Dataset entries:
....
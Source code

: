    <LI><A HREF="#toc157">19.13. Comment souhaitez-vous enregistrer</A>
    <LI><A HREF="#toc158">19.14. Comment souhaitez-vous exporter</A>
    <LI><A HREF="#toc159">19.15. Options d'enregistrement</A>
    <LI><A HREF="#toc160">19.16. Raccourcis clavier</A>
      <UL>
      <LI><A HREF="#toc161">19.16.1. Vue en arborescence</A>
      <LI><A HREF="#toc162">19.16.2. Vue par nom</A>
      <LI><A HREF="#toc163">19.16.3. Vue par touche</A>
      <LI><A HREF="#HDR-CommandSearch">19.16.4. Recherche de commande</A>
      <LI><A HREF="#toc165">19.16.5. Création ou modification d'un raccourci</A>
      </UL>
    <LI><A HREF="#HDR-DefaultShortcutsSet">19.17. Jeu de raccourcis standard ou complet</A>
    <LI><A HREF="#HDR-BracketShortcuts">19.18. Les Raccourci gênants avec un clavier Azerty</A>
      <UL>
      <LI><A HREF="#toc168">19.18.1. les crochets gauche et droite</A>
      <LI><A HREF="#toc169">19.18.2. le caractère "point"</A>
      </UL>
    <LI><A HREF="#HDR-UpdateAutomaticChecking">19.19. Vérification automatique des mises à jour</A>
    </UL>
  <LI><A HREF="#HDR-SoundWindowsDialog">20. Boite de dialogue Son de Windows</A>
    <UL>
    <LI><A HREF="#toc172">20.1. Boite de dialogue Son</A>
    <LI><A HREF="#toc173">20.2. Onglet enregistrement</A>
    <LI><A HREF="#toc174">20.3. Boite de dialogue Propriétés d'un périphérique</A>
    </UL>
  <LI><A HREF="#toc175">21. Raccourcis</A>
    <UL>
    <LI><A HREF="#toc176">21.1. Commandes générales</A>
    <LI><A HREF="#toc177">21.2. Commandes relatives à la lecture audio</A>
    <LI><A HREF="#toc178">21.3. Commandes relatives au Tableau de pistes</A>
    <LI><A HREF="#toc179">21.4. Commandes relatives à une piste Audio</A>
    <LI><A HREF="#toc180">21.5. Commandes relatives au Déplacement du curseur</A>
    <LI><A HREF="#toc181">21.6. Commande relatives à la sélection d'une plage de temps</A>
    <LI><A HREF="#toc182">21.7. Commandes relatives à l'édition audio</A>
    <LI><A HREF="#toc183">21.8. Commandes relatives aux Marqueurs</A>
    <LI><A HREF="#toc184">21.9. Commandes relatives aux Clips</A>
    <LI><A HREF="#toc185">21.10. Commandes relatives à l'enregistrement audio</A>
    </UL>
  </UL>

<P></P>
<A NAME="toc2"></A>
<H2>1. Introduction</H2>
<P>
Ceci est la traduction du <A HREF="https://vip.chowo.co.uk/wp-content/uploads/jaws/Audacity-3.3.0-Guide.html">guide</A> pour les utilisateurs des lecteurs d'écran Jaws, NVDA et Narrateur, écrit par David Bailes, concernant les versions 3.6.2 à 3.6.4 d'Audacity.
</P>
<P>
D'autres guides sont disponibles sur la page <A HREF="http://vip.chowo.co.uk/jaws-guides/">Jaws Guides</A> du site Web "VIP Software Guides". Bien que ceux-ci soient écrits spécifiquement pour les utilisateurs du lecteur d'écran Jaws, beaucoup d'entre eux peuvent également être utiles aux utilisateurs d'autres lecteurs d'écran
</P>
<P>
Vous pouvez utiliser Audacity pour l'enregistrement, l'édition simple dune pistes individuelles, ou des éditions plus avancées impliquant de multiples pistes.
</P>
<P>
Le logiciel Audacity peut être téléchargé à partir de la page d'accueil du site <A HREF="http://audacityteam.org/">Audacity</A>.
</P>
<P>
....
WHAT YOU HAVE TO DO:
Make sure that every entry above is copied out exactly as it stands.

WRITTEN SOLUTION:
Source code

:    <LI><A HREF="#toc157">19.13. Comment souhaitez-vous enregistrer</A>
    <LI><A HREF="#toc158">19.14. Comment souhaitez-vous exporter</A>
    <LI><A HREF="#toc159">19.15. Options d'enregistrement</A>
    <LI><A HREF="#toc160">19.16. Raccourcis clavier</A>
      <UL>
      <LI><A HREF="#toc161">19.16.1. Vue en arborescence</A>
      <LI><A HREF="#toc162">19.16.2. Vue par nom</A>
      <LI><A HREF="#toc163">19.16.3. Vue par touche</A>
      <LI><A HREF="#HDR-CommandSearch">19.16.4. Recherche de commande</A>
      <LI><A HREF="#toc165">19.16.5. Création ou modification d'un raccourci</A>
      </UL>
    <LI><A HREF="#HDR-DefaultShortcutsSet">19.17. Jeu de raccourcis standard ou complet</A>
    <LI><A HREF="#HDR-BracketShortcuts">19.18. Les Raccourci gênants avec un clavier Azerty</A>
      <UL>
      <LI><A HREF="#toc168">19.18.1. les crochets gauche et droite</A>
      <LI><A HREF="#toc169">19.18.2. le caractère "point"</A>
      </UL>
    <LI><A HREF="#HDR-UpdateAutomaticChecking">19.19. Vérification automatique des mises à jour</A>
    </UL>
  <LI><A HREF="#HDR-SoundWindowsDialog">20. Boite de dialogue Son de Windows</A>
    <UL>
    <LI><A HREF="#toc172">20.1. Boite de dialogue Son</A>
    <LI><A HREF="#toc173">20.2. Onglet enregistrement</A>
    <LI><A HREF="#toc174">20.3. Boite de dialogue Propriétés d'un périphérique</A>
    </UL>
  <LI><A HREF="#toc175">21. Raccourcis</A>
    <UL>
    <LI><A HREF="#toc176">21.1. Commandes générales</A>
    <LI><A HREF="#toc177">21.2. Commandes relatives à la lecture audio</A>
    <LI><A HREF="#toc178">21.3. Commandes relatives au Tableau de pistes</A>
    <LI><A HREF="#toc179">21.4. Commandes relatives à une piste Audio</A>
    <LI><A HREF="#toc180">21.5. Commandes relatives au Déplacement du curseur</A>
    <LI><A HREF="#toc181">21.6. Commande relatives à la sélection d'une plage de temps</A>
    <LI><A HREF="#toc182">21.7. Commandes relatives à l'édition audio</A>
    <LI><A HREF="#toc183">21.8. Commandes relatives aux Marqueurs</A>
    <LI><A HREF="#toc184">21.9. Commandes relatives aux Clips</A>
    <LI><A HREF="#toc185">21.10. Commandes relatives à l'enregistrement audio</A>
    </UL>
  </UL>

<P></P>
<A NAME="toc2"></A>
<H2>1. Introduction</H2>
<P>
Ceci est la traduction du <A HREF="https://vip.chowo.co.uk/wp-content/uploads/jaws/Audacity-3.3.0-Guide.html">guide</A> pour les utilisateurs des lecteurs d'écran Jaws, NVDA et Narrateur, écrit par David Bailes, concernant les versions 3.6.2 à 3.6.4 d'Audacity.
</P>
<P>
D'autres guides sont disponibles sur la page <A HREF="http://vip.chowo.co.uk/jaws-guides/">Jaws Guides</A> du site Web "VIP Software Guides". Bien que ceux-ci soient écrits spécifiquement pour les utilisateurs du lecteur d'écran Jaws, beaucoup d'entre eux peuvent également être utiles aux utilisateurs d'autres lecteurs d'écran
</P>
<P>
Vous pouvez utiliser Audacity pour l'enregistrement, l'édition simple dune pistes individuelles, ou des éditions plus avancées impliquant de multiples pistes.
</P>
<P>
Le logiciel Audacity peut être téléchargé à partir de la page d'accueil du site <A HREF="http://audacityteam.org/">Audacity</A>.
</P>
<P>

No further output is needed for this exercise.